Dataset records:

═══

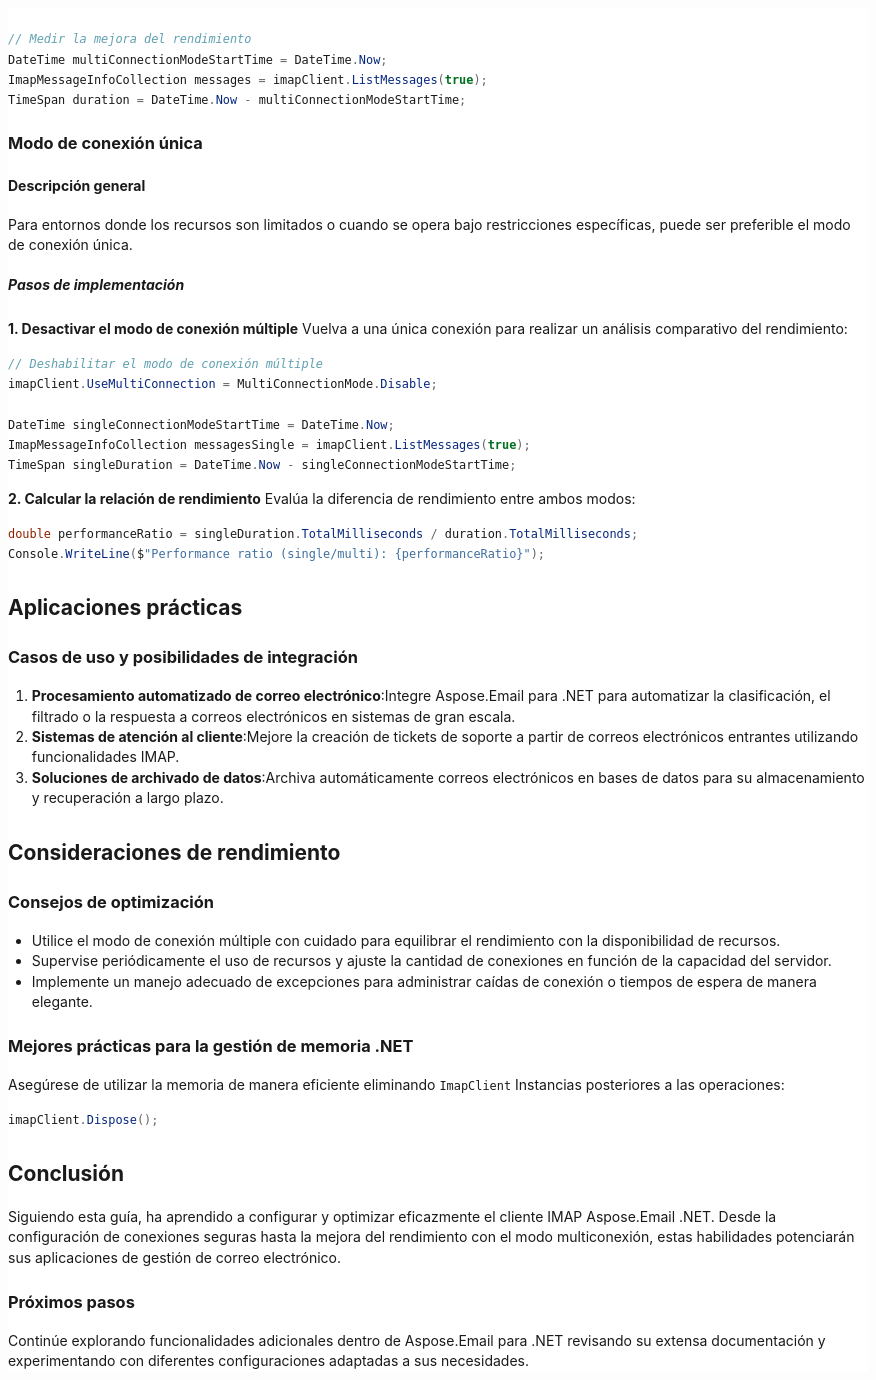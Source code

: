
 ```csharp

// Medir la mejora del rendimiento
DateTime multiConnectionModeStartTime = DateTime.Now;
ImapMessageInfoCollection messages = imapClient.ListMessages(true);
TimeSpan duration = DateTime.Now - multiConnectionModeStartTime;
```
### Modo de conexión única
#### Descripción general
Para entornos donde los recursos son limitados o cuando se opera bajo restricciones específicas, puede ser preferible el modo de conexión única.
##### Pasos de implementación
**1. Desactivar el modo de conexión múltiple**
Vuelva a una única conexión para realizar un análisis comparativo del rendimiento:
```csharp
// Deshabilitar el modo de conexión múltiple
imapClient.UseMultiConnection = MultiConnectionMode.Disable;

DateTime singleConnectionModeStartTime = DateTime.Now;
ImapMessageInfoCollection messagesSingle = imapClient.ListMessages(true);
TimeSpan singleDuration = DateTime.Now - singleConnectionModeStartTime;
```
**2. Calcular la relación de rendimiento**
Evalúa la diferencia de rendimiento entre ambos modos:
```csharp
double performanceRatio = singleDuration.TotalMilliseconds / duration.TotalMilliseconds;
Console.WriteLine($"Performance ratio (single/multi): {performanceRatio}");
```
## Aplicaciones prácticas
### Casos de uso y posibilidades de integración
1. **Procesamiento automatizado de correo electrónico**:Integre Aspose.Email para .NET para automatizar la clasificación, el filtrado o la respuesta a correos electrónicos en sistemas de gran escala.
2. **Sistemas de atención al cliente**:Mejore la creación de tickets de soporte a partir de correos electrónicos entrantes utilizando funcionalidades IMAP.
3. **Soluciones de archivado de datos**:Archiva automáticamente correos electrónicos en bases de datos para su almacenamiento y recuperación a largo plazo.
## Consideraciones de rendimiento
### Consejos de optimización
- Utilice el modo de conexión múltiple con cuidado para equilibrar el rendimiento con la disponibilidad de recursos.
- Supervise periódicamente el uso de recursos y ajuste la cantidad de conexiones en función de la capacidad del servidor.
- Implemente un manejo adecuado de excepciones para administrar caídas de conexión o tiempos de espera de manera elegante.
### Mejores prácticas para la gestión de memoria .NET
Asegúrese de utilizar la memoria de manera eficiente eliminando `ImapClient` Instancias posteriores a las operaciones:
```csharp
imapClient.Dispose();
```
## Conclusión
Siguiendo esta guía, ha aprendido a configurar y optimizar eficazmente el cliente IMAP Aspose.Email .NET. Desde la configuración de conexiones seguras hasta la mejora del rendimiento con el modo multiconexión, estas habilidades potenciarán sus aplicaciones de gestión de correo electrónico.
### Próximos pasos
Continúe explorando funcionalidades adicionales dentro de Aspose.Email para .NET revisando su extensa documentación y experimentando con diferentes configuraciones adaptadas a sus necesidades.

═══

Directions:
Once you have counted the lines above that hold the word "Aspose", report only that total.

Solution to the exercise:
3